■ What to produce: Once you have read the data below, write it all out exactly.

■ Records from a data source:

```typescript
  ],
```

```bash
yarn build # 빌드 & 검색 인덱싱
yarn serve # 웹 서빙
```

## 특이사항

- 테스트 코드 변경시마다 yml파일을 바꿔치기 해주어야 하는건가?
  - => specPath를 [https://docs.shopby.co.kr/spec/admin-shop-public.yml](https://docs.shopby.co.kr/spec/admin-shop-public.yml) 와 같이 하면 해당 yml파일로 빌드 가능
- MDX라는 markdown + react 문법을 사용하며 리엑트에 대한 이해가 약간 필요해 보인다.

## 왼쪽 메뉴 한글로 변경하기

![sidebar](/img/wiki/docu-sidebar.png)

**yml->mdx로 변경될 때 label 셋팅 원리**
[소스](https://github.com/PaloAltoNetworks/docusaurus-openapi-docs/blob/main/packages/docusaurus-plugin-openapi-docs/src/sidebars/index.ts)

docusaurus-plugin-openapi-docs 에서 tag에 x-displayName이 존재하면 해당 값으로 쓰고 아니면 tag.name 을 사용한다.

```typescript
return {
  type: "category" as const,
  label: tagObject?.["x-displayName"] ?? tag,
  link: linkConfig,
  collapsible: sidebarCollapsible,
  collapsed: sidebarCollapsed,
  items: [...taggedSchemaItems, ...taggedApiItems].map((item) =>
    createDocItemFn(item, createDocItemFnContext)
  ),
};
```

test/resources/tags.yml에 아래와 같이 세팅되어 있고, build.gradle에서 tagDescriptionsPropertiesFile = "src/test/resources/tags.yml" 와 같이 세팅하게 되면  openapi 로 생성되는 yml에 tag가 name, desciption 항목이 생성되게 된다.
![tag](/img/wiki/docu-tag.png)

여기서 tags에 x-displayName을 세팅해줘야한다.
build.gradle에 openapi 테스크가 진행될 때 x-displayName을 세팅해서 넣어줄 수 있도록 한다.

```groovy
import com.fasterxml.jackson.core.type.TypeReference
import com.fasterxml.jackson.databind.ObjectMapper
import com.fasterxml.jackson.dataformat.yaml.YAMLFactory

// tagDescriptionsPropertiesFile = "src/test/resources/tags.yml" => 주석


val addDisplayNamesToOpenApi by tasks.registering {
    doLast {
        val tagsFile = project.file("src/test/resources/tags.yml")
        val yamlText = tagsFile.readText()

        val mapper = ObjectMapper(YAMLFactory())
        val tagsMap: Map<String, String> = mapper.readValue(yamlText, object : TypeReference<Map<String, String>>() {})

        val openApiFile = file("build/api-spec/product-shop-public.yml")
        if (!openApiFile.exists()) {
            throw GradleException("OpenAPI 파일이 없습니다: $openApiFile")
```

■ Problem solution:
```typescript
  ],
```

```bash
yarn build # 빌드 & 검색 인덱싱
yarn serve # 웹 서빙
```

## 특이사항

- 테스트 코드 변경시마다 yml파일을 바꿔치기 해주어야 하는건가?
  - => specPath를 [https://docs.shopby.co.kr/spec/admin-shop-public.yml](https://docs.shopby.co.kr/spec/admin-shop-public.yml) 와 같이 하면 해당 yml파일로 빌드 가능
- MDX라는 markdown + react 문법을 사용하며 리엑트에 대한 이해가 약간 필요해 보인다.

## 왼쪽 메뉴 한글로 변경하기

![sidebar](/img/wiki/docu-sidebar.png)

**yml->mdx로 변경될 때 label 셋팅 원리**
[소스](https://github.com/PaloAltoNetworks/docusaurus-openapi-docs/blob/main/packages/docusaurus-plugin-openapi-docs/src/sidebars/index.ts)

docusaurus-plugin-openapi-docs 에서 tag에 x-displayName이 존재하면 해당 값으로 쓰고 아니면 tag.name 을 사용한다.

```typescript
return {
  type: "category" as const,
  label: tagObject?.["x-displayName"] ?? tag,
  link: linkConfig,
  collapsible: sidebarCollapsible,
  collapsed: sidebarCollapsed,
  items: [...taggedSchemaItems, ...taggedApiItems].map((item) =>
    createDocItemFn(item, createDocItemFnContext)
  ),
};
```

test/resources/tags.yml에 아래와 같이 세팅되어 있고, build.gradle에서 tagDescriptionsPropertiesFile = "src/test/resources/tags.yml" 와 같이 세팅하게 되면  openapi 로 생성되는 yml에 tag가 name, desciption 항목이 생성되게 된다.
![tag](/img/wiki/docu-tag.png)

여기서 tags에 x-displayName을 세팅해줘야한다.
build.gradle에 openapi 테스크가 진행될 때 x-displayName을 세팅해서 넣어줄 수 있도록 한다.

```groovy
import com.fasterxml.jackson.core.type.TypeReference
import com.fasterxml.jackson.databind.ObjectMapper
import com.fasterxml.jackson.dataformat.yaml.YAMLFactory

// tagDescriptionsPropertiesFile = "src/test/resources/tags.yml" => 주석


val addDisplayNamesToOpenApi by tasks.registering {
    doLast {
        val tagsFile = project.file("src/test/resources/tags.yml")
        val yamlText = tagsFile.readText()

        val mapper = ObjectMapper(YAMLFactory())
        val tagsMap: Map<String, String> = mapper.readValue(yamlText, object : TypeReference<Map<String, String>>() {})

        val openApiFile = file("build/api-spec/product-shop-public.yml")
        if (!openApiFile.exists()) {
            throw GradleException("OpenAPI 파일이 없습니다: $openApiFile")
```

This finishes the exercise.